_Task directions_: Within the records below, find each line that holds the string "mean", then copy it.

── Material for this exercise ──

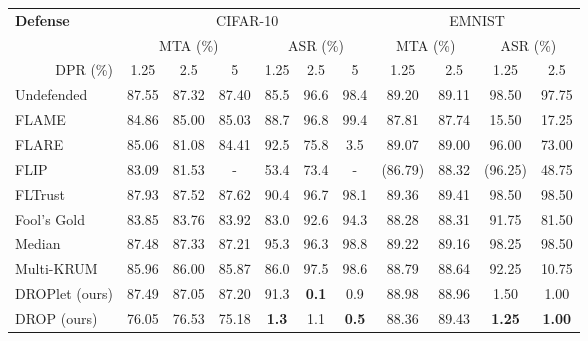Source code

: 
\begin{table*}[th]
    \centering
    \begin{tabular}{l|ccc|ccc|cc|cc}
    \toprule
    \multirow{2}{*}{\textbf{Defense}} & \multicolumn{6}{c}{CIFAR-10} & \multicolumn{4}{c}{EMNIST} \\
     & \multicolumn{3}{c}{MTA (\%)} & \multicolumn{3}{c}{ASR (\%)} & \multicolumn{2}{c}{MTA (\%)} & \multicolumn{2}{c}{ASR (\%)} \\
     \cline{2-11}
     \multicolumn{1}{r|}{DPR (\%)} & 1.25 & 2.5 & 5 & 1.25 & 2.5 & 5 & 1.25 & 2.5 & 1.25 & 2.5 \\
    \midrule
    Undefended & 87.55 & 87.32 & 87.40 & 85.5 & 96.6 & 98.4 & 89.20 & 89.11 & 98.50 & 97.75 \\
    \hline
    FLAME & 84.86 & 85.00 & 85.03 & 88.7 & 96.8 & 99.4 & 87.81 & 87.74 & 15.50 & 17.25 \\
    FLARE & 85.06 & 81.08 & 84.41 & 92.5 & 75.8 & 3.5 & 89.07 & 89.00 & 96.00 & 73.00 \\
    FLIP & 83.09 & 81.53 & - & 53.4 & 73.4 & -  & (86.79) & 88.32 & (96.25) & 48.75 \\
    FLTrust & 87.93 & 87.52 & 87.62 & 90.4 & 96.7 & 98.1 & 89.36 & 89.41 & 98.50 & 98.50 \\
    Fool's Gold & 83.85 & 83.76 & 83.92 & 83.0 & 92.6 & 94.3 & 88.28 & 88.31 & 91.75 & 81.50 \\
    Median & 87.48 & 87.33 & 87.21 & 95.3 & 96.3 & 98.8 & 89.22 & 89.16 & 98.25 & 98.50 \\
    Multi-KRUM & 85.96 & 86.00 & 85.87 & 86.0 & 97.5 & 98.6 & 88.79 & 88.64 & 92.25 & 10.75 \\
    \hline
    DROPlet (ours) & 87.49 & 87.05 & 87.20 & 91.3 & \textbf{0.1} & 0.9 & 88.98 & 88.96 & 1.50 & 1.00 \\
    DROP (ours) & 76.05 & 76.53 & 75.18 & \textbf{1.3} & 1.1 & \textbf{0.5} & 88.36 & 89.43 & \textbf{1.25} & \textbf{1.00} \\

\end{tabular}
\end{table*}
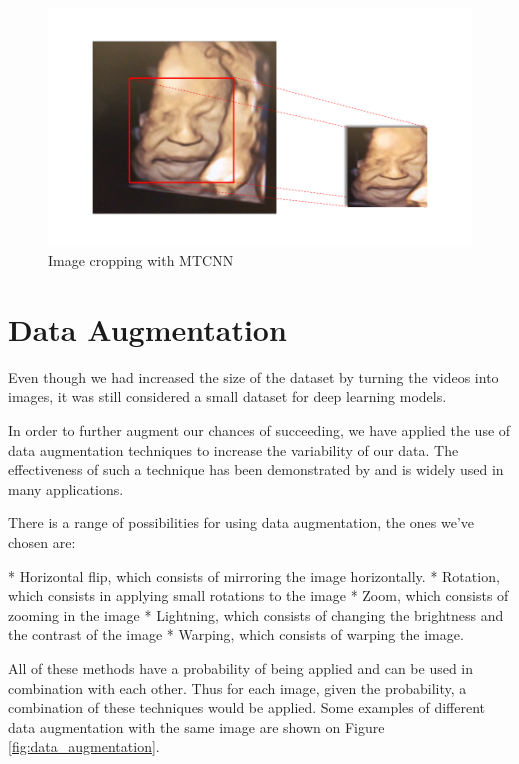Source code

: \begin{figure}[h!tp]
    \centering
    \includegraphics[width=.9\textwidth]{imgs/chap3_cropping.png}
    \caption{Image cropping with MTCNN}
    \label{fig:cropping}
\end{figure}

\section{Data Augmentation}

Even though we had increased the size of the dataset by turning the videos into images, it was still considered a small dataset for deep learning models. 

In order to further augment our chances of succeeding, we have applied the use of data augmentation techniques to increase the variability of our data. The effectiveness of such a technique has been demonstrated by \cite{abs-1712-04621} and is widely used in many applications.

There is a range of possibilities for using data augmentation, the ones we've chosen are:

* Horizontal flip, which consists of mirroring the image horizontally. 
* Rotation, which consists in applying small rotations to the image
* Zoom, which consists of zooming in the image
* Lightning, which consists of changing the brightness and the contrast of the image
* Warping, which consists of warping the image. 

All of these methods have a probability of being applied and can be used in combination with each other. Thus for each image, given the probability, a combination of these techniques would be applied. Some examples of different data augmentation with the same image are shown on Figure \ref{fig:data_augmentation}.

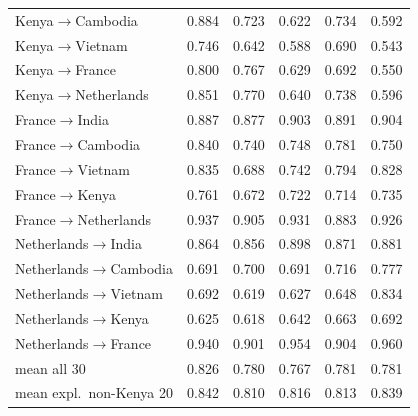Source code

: \documentclass{article}
\begin{document}
\begin{table}[H]
\begin{tabular}{lccccc}
Kenya$\to$Cambodia & 0.884 & 0.723 & 0.622 & 0.734 & 0.592 \\
Kenya$\to$Vietnam & 0.746 & 0.642 & 0.588 & 0.690 & 0.543 \\
Kenya$\to$France & 0.800 & 0.767 & 0.629 & 0.692 & 0.550 \\
Kenya$\to$Netherlands & 0.851 & 0.770 & 0.640 & 0.738 & 0.596 \\
France$\to$India & 0.887 & 0.877 & 0.903 & 0.891 & 0.904 \\
France$\to$Cambodia & 0.840 & 0.740 & 0.748 & 0.781 & 0.750 \\
France$\to$Vietnam & 0.835 & 0.688 & 0.742 & 0.794 & 0.828 \\
France$\to$Kenya & 0.761 & 0.672 & 0.722 & 0.714 & 0.735 \\
France$\to$Netherlands & 0.937 & 0.905 & 0.931 & 0.883 & 0.926 \\
Netherlands$\to$India & 0.864 & 0.856 & 0.898 & 0.871 & 0.881 \\
Netherlands$\to$Cambodia & 0.691 & 0.700 & 0.691 & 0.716 & 0.777 \\
Netherlands$\to$Vietnam & 0.692 & 0.619 & 0.627 & 0.648 & 0.834 \\
Netherlands$\to$Kenya & 0.625 & 0.618 & 0.642 & 0.663 & 0.692 \\
Netherlands$\to$France & 0.940 & 0.901 & 0.954 & 0.904 & 0.960 \\
\midrule
mean all 30 & 0.826 & 0.780 & 0.767 & 0.781 & 0.781 \\
mean expl.\ non-Kenya 20 & 0.842 & 0.810 & 0.816 & 0.813 & 0.839 \\
\bottomrule
\end{tabular}
\end{table}
\end{document}
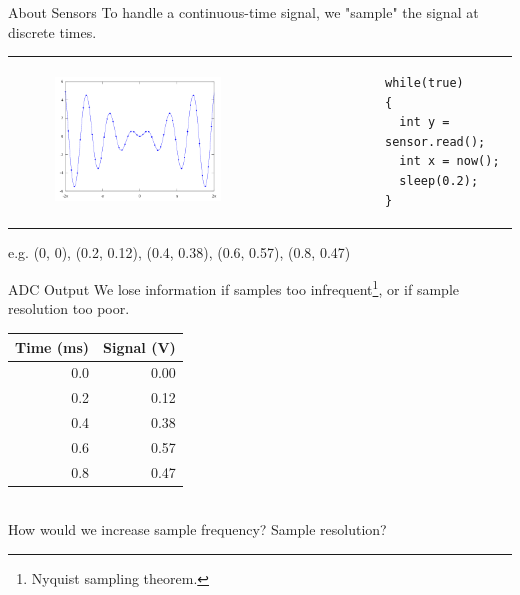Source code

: \documentclass{beamer}
\begin{document}
\begin{frame}[fragile]{About Sensors}
\small To handle a continuous-time signal, we "sample" the signal at discrete times.	\\
\vspace{0.5em}
\begin{tabular}{@{}m{} m{}@{}}
\begin{figure}
\centering
\includegraphics[width=0.6\textwidth,height=0.6\textheight,keepaspectratio]{img/sine-points.png}
\end{figure}
&
\begin{Verbatim}[fontsize=\scriptsize]
while(true)
{
  int y = sensor.read();
  int x = now();
  sleep(0.2);
}		
\end{Verbatim}	
\end{tabular}
\vspace{0.5em}
e.g. (0, 0), (0.2, 0.12), (0.4, 0.38), (0.6, 0.57), (0.8, 0.47)	\\	
\end{frame}
  
\begin{frame}{ADC Output}
We lose information if samples too infrequent\footnote{Nyquist sampling theorem.}, or if sample resolution too poor.
\begin{center}
\begin{tabular}{r|r}
Time (ms) & Signal (V) \\ \hline
0.0 & 0.00 \\
0.2 & 0.12 \\
0.4 & 0.38 \\
0.6 & 0.57 \\
0.8 & 0.47 \\
\end{tabular}
\end{center}
~\\[1em]
How would we increase sample frequency? Sample resolution?
\end{frame}  
 
\end{document}
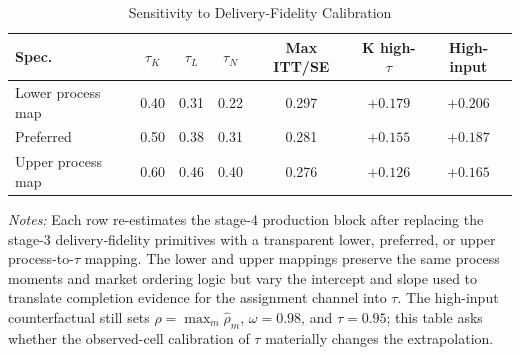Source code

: \begin{table}[H]
\centering
\caption{Sensitivity to Delivery-Fidelity Calibration}
\label{tab:struct_tau_sensitivity}
\begin{threeparttable}
\footnotesize
\begin{tabular}[t]{lcccccc}
\toprule
Spec. & $\tau_K$ & $\tau_L$ & $\tau_N$ & Max ITT/SE & K high-$\tau$ & High-input \\
\midrule
Lower process map & 0.40 & 0.31 & 0.22 & 0.297 & $+0.179$ & $+0.206$ \\
Preferred & 0.50 & 0.38 & 0.31 & 0.281 & $+0.155$ & $+0.187$ \\
Upper process map & 0.60 & 0.46 & 0.40 & 0.276 & $+0.126$ & $+0.165$ \\
\bottomrule
\end{tabular}
\begin{tablenotes}
\footnotesize
\item \textit{Notes:} Each row re-estimates the stage-4 production block after replacing the stage-3 delivery-fidelity primitives with a transparent lower, preferred, or upper process-to-$\tau$ mapping. The lower and upper mappings preserve the same process moments and market ordering logic but vary the intercept and slope used to translate completion evidence for the assignment channel into $\tau$. The high-input counterfactual still sets $\rho=\max_m\hat{\rho}_m$, $\omega=0.98$, and $\tau=0.95$; this table asks whether the observed-cell calibration of $\tau$ materially changes the extrapolation.
\end{tablenotes}
\end{threeparttable}
\end{table}
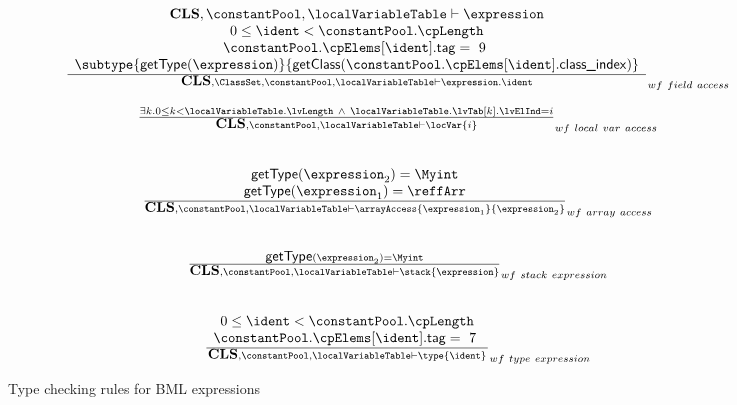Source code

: \begin{figure}
$$\begin{array}{c}
  \frac{ \begin{array}{c}
         \application, \constantPool ,\localVariableTable   \vdash   \expression \\
	   0 \le \ident < \constantPool.\cpLength  \\
	   \constantPool.\cpElems[\ident].\mbox{\rm\textsf{tag}}  = \mbox{ \rm 9 } \\
	   \subtype{ \getType( \expression ) }{  \getClass ( \constantPool .\cpElems[\ident] . \mbox{\rm\textsf{class\_index}} )} \\
	 \end{array} 
  } {\application, \ClassSet, \constantPool , \localVariableTable \vdash \expression.\ident  }_{wf \ field \ access}
\\\\
\frac{ \exists k .  0 \le k <  \localVariableTable. \lvLength \  \wedge \   \localVariableTable. \lvTab [k]. \lvElInd = i  }{\application, \constantPool , \localVariableTable \vdash \locVar{i} }_{wf \ local \ var \ access} \\
\\\\
\frac{\begin{array}{c} 
             \getType ( \expression_2 ) = \Myint \\
	    \getType ( \expression_1 ) =  \reffArr \\
       \end{array}  }{\application,  \constantPool , \localVariableTable \vdash \arrayAccess{\expression_1} {\expression_2}   }_{wf \ array \ access} \\

\\\\
\frac{  \getType ( \expression_2 ) = \Myint   }{\application,  \constantPool , \localVariableTable \vdash \stack{\expression}  }_{wf \ stack \ expression} \\

\\\\
\frac{ 
\begin{array}{c}
	   0 \le \ident < \constantPool.\cpLength  \\
	   \constantPool.\cpElems[\ident].\mbox{\rm\textsf{tag}}  = \mbox{ \rm 7 }
\end{array}
}{\application,  \constantPool , \localVariableTable \vdash \type{\ident}  }_{wf \ type \ expression} \\

\end{array}
$$
\caption{\sc Type checking rules for BML expressions}
\label{typeCheck}
\end{figure}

───

_Solution below_:
mean all 30 & 0.826 & 0.780 & 0.767 & 0.781 & 0.781 \\
mean expl.\ non-Kenya 20 & 0.842 & 0.810 & 0.816 & 0.813 & 0.839 \\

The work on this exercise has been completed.